[Source texts of formatted documents]
==========
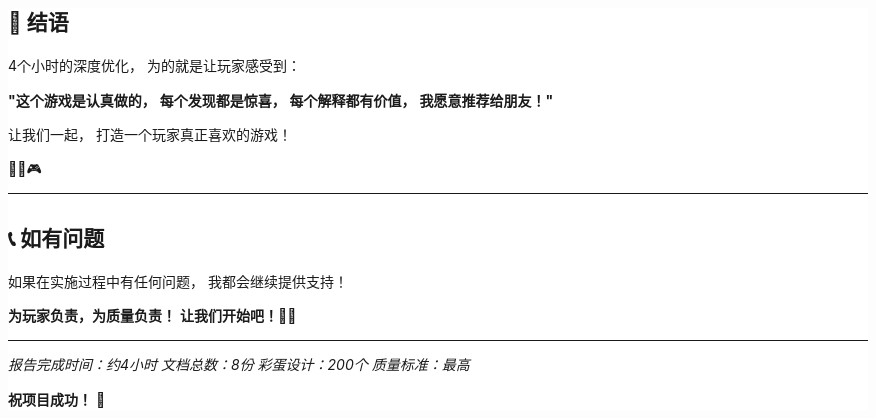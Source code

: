 
## 🎉 结语

4个小时的深度优化，
为的就是让玩家感受到：

**"这个游戏是认真做的，**
**每个发现都是惊喜，**
**每个解释都有价值，**
**我愿意推荐给朋友！"**

让我们一起，
打造一个玩家真正喜欢的游戏！

🚀✨🎮

---

## 📞 如有问题

如果在实施过程中有任何问题，
我都会继续提供支持！

**为玩家负责，为质量负责！**
**让我们开始吧！**🎯💪

---

*报告完成时间：约4小时*
*文档总数：8份*
*彩蛋设计：200个*
*质量标准：最高*

**祝项目成功！** 🎉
==========
Without the pictures, give all of the entries above again exactly.

SOLUTION TO THIS TASK:
Source code

: 
## 🎉 结语

4个小时的深度优化，
为的就是让玩家感受到：

**"这个游戏是认真做的，**
**每个发现都是惊喜，**
**每个解释都有价值，**
**我愿意推荐给朋友！"**

让我们一起，
打造一个玩家真正喜欢的游戏！

🚀✨🎮

---

## 📞 如有问题

如果在实施过程中有任何问题，
我都会继续提供支持！

**为玩家负责，为质量负责！**
**让我们开始吧！**🎯💪

---

*报告完成时间：约4小时*
*文档总数：8份*
*彩蛋设计：200个*
*质量标准：最高*

**祝项目成功！** 🎉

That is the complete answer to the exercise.